**Problem details**
The word "hamiltonien" marks the lines to copy; find all of them in the entries below.

**Data**
────

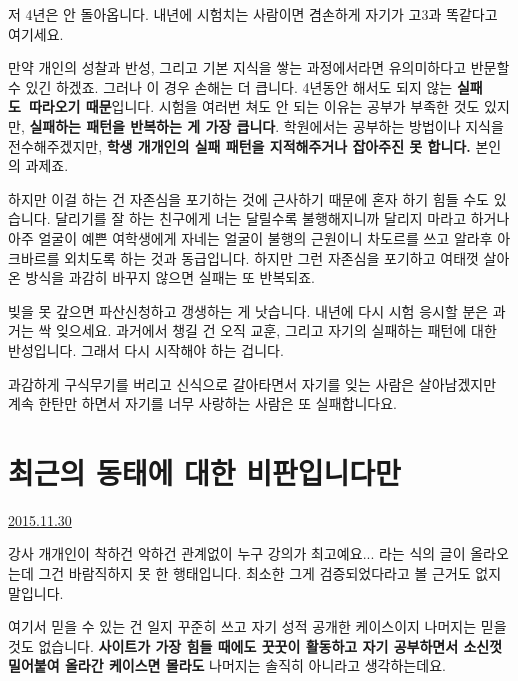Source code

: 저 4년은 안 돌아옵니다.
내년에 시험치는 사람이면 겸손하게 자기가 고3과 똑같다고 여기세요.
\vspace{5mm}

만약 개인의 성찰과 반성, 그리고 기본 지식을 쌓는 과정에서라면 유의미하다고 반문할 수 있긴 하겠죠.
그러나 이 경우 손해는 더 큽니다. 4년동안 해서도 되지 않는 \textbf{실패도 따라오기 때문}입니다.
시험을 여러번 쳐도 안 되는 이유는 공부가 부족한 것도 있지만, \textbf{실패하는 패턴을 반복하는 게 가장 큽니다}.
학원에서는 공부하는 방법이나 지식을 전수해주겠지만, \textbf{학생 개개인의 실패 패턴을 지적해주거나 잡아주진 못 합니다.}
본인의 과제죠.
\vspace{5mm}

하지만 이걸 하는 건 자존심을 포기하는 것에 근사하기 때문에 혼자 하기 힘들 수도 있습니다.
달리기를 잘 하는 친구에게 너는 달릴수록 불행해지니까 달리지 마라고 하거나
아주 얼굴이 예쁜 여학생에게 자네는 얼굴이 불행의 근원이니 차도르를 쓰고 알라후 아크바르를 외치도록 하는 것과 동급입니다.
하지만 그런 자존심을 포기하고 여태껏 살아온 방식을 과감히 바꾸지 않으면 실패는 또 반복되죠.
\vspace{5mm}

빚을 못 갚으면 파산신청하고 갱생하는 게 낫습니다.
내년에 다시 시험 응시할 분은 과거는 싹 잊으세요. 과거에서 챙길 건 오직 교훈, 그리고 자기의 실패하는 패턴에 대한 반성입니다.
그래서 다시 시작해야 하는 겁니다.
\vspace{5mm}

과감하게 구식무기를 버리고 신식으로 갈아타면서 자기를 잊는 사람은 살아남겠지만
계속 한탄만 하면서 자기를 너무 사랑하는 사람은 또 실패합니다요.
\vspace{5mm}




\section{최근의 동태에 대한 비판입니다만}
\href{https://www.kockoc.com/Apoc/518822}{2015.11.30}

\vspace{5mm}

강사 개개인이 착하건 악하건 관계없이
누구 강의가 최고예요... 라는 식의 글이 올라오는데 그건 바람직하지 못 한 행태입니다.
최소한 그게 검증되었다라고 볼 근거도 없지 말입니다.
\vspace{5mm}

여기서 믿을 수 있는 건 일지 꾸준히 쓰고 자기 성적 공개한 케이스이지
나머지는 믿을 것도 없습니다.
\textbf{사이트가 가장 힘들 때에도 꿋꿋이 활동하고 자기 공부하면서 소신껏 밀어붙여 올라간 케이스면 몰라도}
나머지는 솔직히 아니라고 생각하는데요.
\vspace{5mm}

────

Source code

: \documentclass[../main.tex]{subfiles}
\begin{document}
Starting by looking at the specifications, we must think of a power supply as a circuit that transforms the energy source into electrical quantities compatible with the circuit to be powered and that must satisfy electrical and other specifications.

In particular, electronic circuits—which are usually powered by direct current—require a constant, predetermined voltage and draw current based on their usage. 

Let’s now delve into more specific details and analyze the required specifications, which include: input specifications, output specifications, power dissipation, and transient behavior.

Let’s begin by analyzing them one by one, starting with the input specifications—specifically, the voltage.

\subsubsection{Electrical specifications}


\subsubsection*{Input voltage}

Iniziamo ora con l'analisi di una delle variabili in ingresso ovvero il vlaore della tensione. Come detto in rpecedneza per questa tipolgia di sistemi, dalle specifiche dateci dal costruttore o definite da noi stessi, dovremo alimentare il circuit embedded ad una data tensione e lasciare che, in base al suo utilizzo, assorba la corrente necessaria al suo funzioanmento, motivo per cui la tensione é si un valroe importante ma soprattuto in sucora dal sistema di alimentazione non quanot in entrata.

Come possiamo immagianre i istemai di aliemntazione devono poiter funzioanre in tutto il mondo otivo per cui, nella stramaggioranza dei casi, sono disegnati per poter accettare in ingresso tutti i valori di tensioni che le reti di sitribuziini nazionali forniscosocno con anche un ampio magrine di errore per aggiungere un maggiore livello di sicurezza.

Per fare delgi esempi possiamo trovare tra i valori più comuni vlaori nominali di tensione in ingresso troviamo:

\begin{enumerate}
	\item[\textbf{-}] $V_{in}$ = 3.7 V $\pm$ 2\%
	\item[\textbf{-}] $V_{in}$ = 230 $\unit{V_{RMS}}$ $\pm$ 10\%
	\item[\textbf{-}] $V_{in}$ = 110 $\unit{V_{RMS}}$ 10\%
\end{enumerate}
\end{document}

────

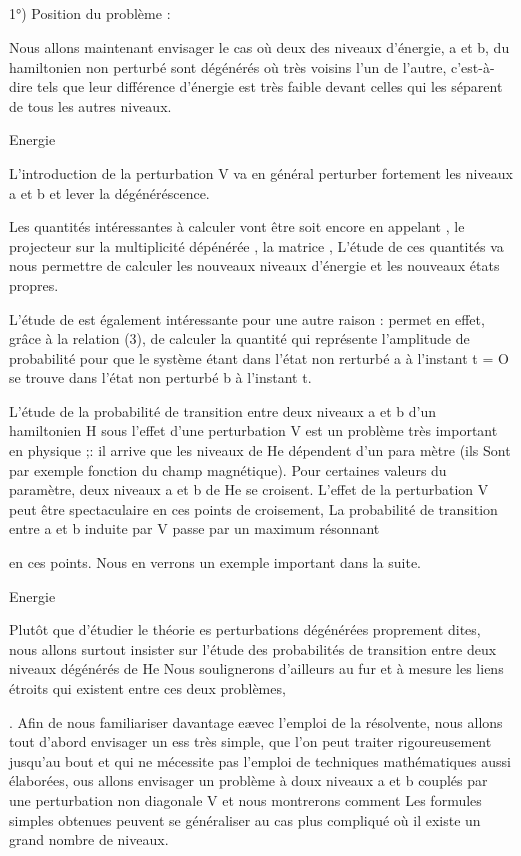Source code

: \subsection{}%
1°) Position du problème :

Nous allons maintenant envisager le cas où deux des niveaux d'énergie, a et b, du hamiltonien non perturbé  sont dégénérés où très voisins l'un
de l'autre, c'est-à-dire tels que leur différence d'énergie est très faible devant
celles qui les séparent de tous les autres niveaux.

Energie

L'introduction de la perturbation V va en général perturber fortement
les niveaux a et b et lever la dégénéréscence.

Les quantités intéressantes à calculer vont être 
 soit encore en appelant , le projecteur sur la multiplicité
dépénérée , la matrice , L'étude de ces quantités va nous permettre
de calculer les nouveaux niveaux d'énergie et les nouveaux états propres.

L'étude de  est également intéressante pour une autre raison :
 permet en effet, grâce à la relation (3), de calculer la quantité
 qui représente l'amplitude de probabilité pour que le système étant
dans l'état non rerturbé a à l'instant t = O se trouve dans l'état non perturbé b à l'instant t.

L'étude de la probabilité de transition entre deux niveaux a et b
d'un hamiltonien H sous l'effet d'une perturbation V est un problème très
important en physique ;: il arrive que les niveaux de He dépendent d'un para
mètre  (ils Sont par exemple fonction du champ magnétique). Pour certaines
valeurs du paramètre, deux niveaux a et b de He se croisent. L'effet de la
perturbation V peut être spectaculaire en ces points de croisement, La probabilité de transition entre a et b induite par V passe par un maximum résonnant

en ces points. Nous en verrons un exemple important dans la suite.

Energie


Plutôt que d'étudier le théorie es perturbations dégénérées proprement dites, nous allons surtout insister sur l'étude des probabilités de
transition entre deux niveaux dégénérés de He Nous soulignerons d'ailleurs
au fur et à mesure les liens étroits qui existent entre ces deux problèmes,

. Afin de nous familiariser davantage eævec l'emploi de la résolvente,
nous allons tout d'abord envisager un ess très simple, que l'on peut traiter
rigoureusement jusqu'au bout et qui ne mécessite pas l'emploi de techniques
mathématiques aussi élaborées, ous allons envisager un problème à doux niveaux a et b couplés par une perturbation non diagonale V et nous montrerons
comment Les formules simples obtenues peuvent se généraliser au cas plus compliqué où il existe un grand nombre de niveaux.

────

**Completed exercise**
Nous allons maintenant envisager le cas où deux des niveaux d'énergie, a et b, du hamiltonien non perturbé  sont dégénérés où très voisins l'un
d'un hamiltonien H sous l'effet d'une perturbation V est un problème très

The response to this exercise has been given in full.